Nous allons étonner les gouvernements européens en leur apprenant une
chose, c'est que les crimes sont des crimes, c'est qu'il n'est pas
plus permis à un gouvernement qu'à un individu d'être un assassin,
c'est que l'Europe est solidaire, c'est que tout ce qui se fait en
Europe est fait par l'Europe, c'est que, s'il existe un gouvernement
bête fauve, il doit être traité en bête fauve; c'est qu'à l'heure
qu'il est, tout près de nous, là, sous nos yeux, on massacre, on
incendie, on pille, on extermine, on égorge les pères et les mères, on
vend les petites filles et les petits garçons; c'est que, les enfants
trop petits pour être vendus, on les fend en deux d'un coup de sabre;
c'est qu'on brûle les familles dans les maisons; c'est que telle
ville, Balak, par exemple, est réduite en quelques heures de neuf mille
habitants à treize cents; c'est que les cimetières sont encombrés de
plus de cadavres qu'on n'en peut enterrer, de sorte qu'aux vivants qui
leur ont envoyé le carnage, les morts renvoient la peste, ce qui est
bien fait; nous apprenons aux gouvernements d'Europe ceci, c'est qu'on
ouvre les femmes grosses pour leur tuer les enfants dans les entrailles,
c'est qu'il y a dans les places publiques des tas de squelettes de
femmes ayant la trace de l'éventrement, c'est que les chiens rongent
dans les rues le crâne des jeunes filles violées, c'est que tout cela
est horrible, c'est qu'il suffirait d'un geste des gouvernements
d'Europe pour l'empêcher, et que les sauvages qui commettent ces
forfaits sont effrayants, et que les civilisés qui les laissent
commettre sont épouvantables.
Le moment est venu d'élever la voix. L'indignation universelle se
soulève. Il y a des heures où la conscience humaine prend la parole et
donne aux gouvernements l'ordre de l'écouter.
Les gouvernements balbutient une réponse. Ils ont déjà essayé ce
bégaiement. Ils disent: on exagère.
Oui, l'on exagère. Ce n'est pas en quelques heures que la ville de
Balak a été exterminée, c'est en quelques jours; on dit deux cents
villages brûlés, il n'y en a que quatrevingt-dix-neuf; ce que vous
appelez la peste n'est que le typhus; toutes les femmes n'ont pas été
violées, toutes les filles n'ont pas été vendues, quelques-unes ont
échappé. On a châtré des prisonniers, mais on leur a aussi coupé la
tête, ce qui amoindrit le fait; l'enfant qu'on dit avoir été jeté
d'une pique à l'autre n'a été, en réalité, mis qu'à la pointe d'une
bayonnette; où il y a une vous mettez deux, vous grossissez du double;
etc., etc., etc.
Et puis, pourquoi ce peuple s'est-il révolté?

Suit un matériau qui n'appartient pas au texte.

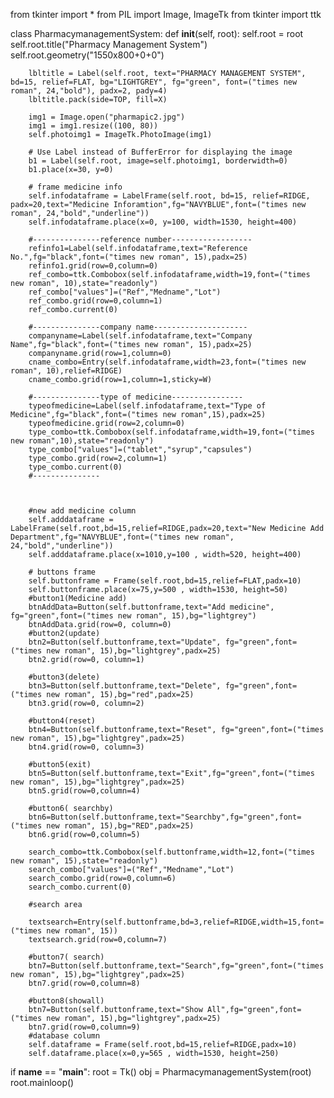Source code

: from tkinter import *
from PIL import Image, ImageTk
from tkinter import ttk

class PharmacymanagementSystem:
    def __init__(self, root):
        self.root = root
        self.root.title("Pharmacy Management System")
        self.root.geometry("1550x800+0+0")

        lbltitle = Label(self.root, text="PHARMACY MANAGEMENT SYSTEM", bd=15, relief=FLAT, bg="LIGHTGREY", fg="green", font=("times new roman", 24,"bold"), padx=2, pady=4)
        lbltitle.pack(side=TOP, fill=X)

        img1 = Image.open("pharmapic2.jpg")
        img1 = img1.resize((100, 80))
        self.photoimg1 = ImageTk.PhotoImage(img1)
        
        # Use Label instead of BufferError for displaying the image
        b1 = Label(self.root, image=self.photoimg1, borderwidth=0)
        b1.place(x=30, y=0)
        
        # frame medicine info
        self.infodataframe = LabelFrame(self.root, bd=15, relief=RIDGE, padx=20,text="Medicine Inforamtion",fg="NAVYBLUE",font=("times new roman", 24,"bold","underline"))
        self.infodataframe.place(x=0, y=100, width=1530, height=400)
        
        #---------------reference number------------------
        refinfo1=Label(self.infodataframe,text="Reference No.",fg="black",font=("times new roman", 15),padx=25)
        refinfo1.grid(row=0,column=0)
        ref_combo=ttk.Combobox(self.infodataframe,width=19,font=("times new roman", 10),state="readonly")
        ref_combo["values"]=("Ref","Medname","Lot")
        ref_combo.grid(row=0,column=1)
        ref_combo.current(0)

        #---------------company name---------------------
        companyname=Label(self.infodataframe,text="Company Name",fg="black",font=("times new roman", 15),padx=25)
        companyname.grid(row=1,column=0)
        cname_combo=Entry(self.infodataframe,width=23,font=("times new roman", 10),relief=RIDGE)
        cname_combo.grid(row=1,column=1,sticky=W)

        #---------------type of medicine----------------
        typeofmedicine=Label(self.infodataframe,text="Type of Medicine",fg="black",font=("times new roman",15),padx=25)
        typeofmedicine.grid(row=2,column=0)
        type_combo=ttk.Combobox(self.infodataframe,width=19,font=("times new roman",10),state="readonly")
        type_combo["values"]=("tablet","syrup","capsules")
        type_combo.grid(row=2,column=1)
        type_combo.current(0)
        #---------------



        #new add medicine column
        self.adddataframe = LabelFrame(self.root,bd=15,relief=RIDGE,padx=20,text="New Medicine Add Department",fg="NAVYBLUE",font=("times new roman", 24,"bold","underline"))
        self.adddataframe.place(x=1010,y=100 , width=520, height=400)

        # buttons frame
        self.buttonframe = Frame(self.root,bd=15,relief=FLAT,padx=10)
        self.buttonframe.place(x=75,y=500 , width=1530, height=50)
        #button1(Medicine add)
        btnAddData=Button(self.buttonframe,text="Add medicine", fg="green",font=("times new roman", 15),bg="lightgrey")
        btnAddData.grid(row=0, column=0)
        #button2(update)
        btn2=Button(self.buttonframe,text="Update", fg="green",font=("times new roman", 15),bg="lightgrey",padx=25)
        btn2.grid(row=0, column=1)

        #button3(delete)
        btn3=Button(self.buttonframe,text="Delete", fg="green",font=("times new roman", 15),bg="red",padx=25)
        btn3.grid(row=0, column=2)

        #button4(reset)
        btn4=Button(self.buttonframe,text="Reset", fg="green",font=("times new roman", 15),bg="lightgrey",padx=25)
        btn4.grid(row=0, column=3)

        #button5(exit)
        btn5=Button(self.buttonframe,text="Exit",fg="green",font=("times new roman", 15),bg="lightgrey",padx=25)
        btn5.grid(row=0,column=4)

        #button6( searchby)
        btn6=Button(self.buttonframe,text="Searchby",fg="green",font=("times new roman", 15),bg="RED",padx=25)
        btn6.grid(row=0,column=5)

        search_combo=ttk.Combobox(self.buttonframe,width=12,font=("times new roman", 15),state="readonly")
        search_combo["values"]=("Ref","Medname","Lot")
        search_combo.grid(row=0,column=6)
        search_combo.current(0)

        #search area 

        textsearch=Entry(self.buttonframe,bd=3,relief=RIDGE,width=15,font=("times new roman", 15))
        textsearch.grid(row=0,column=7)

        #button7( search)
        btn7=Button(self.buttonframe,text="Search",fg="green",font=("times new roman", 15),bg="lightgrey",padx=25)
        btn7.grid(row=0,column=8)

        #button8(showall)
        btn7=Button(self.buttonframe,text="Show All",fg="green",font=("times new roman", 15),bg="lightgrey",padx=25)
        btn7.grid(row=0,column=9)
        #database column
        self.dataframe = Frame(self.root,bd=15,relief=RIDGE,padx=10)
        self.dataframe.place(x=0,y=565 , width=1530, height=250)

if __name__ == "__main__":
    root = Tk()
    obj = PharmacymanagementSystem(root)
    root.mainloop()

Pourquoi un troupeau
d'hommes ne se laisse-t-il pas posséder comme un troupeau de bêtes?
Pourquoi? ... etc.
Cette façon de pallier ajoute à l'horreur. Chicaner l'indignation
publique, rien de plus misérable. Les atténuations aggravent. C'est la
subtilité plaidant pour la barbarie. C'est Byzance excusant Stamboul.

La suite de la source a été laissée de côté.